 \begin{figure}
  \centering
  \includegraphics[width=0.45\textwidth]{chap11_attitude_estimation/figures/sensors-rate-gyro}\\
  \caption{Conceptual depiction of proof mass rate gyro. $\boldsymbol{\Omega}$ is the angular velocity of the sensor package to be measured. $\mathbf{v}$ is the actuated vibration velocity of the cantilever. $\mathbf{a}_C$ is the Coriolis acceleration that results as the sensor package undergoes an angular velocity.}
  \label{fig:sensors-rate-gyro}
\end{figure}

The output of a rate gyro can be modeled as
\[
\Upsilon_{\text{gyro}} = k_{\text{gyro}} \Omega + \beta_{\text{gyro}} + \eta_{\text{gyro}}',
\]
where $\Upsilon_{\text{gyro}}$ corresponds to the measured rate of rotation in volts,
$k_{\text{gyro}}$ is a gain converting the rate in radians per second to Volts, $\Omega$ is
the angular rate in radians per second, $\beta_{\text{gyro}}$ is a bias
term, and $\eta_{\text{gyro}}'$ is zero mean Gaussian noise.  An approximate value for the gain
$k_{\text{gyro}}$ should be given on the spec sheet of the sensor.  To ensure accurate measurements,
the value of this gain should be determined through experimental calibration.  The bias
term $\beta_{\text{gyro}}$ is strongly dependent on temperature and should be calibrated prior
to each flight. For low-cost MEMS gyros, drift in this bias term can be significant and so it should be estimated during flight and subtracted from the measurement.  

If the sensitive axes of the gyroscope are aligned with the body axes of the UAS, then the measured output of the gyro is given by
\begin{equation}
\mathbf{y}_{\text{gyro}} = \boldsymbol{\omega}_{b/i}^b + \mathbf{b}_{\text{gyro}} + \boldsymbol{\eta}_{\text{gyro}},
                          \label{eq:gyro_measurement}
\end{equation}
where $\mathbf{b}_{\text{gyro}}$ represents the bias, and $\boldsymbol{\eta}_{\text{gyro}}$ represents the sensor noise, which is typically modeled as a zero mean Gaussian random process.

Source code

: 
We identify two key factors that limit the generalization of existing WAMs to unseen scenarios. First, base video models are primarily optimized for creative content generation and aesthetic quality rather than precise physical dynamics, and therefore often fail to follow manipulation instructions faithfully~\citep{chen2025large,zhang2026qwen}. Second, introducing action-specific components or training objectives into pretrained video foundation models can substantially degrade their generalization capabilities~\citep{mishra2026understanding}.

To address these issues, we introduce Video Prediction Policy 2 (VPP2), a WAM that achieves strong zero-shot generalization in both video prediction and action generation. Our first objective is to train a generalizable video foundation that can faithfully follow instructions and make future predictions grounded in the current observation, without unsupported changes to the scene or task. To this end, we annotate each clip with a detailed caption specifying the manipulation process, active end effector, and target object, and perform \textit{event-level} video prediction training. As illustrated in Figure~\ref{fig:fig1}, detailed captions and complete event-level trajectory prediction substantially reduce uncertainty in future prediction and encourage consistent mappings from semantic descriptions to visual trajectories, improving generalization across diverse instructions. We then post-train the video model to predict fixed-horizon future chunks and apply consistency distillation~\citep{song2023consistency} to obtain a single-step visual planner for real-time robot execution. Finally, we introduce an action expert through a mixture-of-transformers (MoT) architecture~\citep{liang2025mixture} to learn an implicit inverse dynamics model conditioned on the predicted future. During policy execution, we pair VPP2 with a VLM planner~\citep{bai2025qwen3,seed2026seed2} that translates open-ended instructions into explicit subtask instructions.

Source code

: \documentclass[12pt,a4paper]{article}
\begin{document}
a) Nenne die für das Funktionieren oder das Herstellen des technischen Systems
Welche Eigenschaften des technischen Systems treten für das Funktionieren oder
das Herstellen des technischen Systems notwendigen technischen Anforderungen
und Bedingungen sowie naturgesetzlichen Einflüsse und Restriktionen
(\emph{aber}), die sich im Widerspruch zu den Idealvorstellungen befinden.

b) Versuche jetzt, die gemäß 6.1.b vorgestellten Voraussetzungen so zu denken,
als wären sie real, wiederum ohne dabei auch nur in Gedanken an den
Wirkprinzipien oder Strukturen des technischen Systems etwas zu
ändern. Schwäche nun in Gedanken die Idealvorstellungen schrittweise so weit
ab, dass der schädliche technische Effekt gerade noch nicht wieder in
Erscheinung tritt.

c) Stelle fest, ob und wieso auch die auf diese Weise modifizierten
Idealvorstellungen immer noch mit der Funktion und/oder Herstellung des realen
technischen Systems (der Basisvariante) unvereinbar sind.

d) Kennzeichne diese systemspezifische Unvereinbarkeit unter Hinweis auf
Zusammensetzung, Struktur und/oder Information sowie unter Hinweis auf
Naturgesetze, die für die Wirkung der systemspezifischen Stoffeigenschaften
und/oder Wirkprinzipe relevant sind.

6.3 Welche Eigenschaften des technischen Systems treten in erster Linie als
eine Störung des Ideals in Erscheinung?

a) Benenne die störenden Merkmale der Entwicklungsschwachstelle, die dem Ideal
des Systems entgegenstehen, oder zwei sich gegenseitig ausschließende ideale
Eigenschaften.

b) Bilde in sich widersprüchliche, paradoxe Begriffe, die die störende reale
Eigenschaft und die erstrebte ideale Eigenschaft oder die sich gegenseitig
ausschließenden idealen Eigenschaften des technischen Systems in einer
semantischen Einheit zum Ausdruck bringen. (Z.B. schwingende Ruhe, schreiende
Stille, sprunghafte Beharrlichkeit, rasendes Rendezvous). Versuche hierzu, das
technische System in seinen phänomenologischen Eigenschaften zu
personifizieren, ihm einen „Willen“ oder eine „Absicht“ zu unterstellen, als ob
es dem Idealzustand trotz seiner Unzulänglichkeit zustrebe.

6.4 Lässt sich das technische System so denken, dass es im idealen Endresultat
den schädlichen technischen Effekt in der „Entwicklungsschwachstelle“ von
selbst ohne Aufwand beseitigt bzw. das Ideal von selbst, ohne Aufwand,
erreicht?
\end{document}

++++++

• _Problem statement_
Show the lines of the listing above with "sowie".

• _Answer to this task_
und Bedingungen sowie naturgesetzlichen Einflüsse und Restriktionen
Zusammensetzung, Struktur und/oder Information sowie unter Hinweis auf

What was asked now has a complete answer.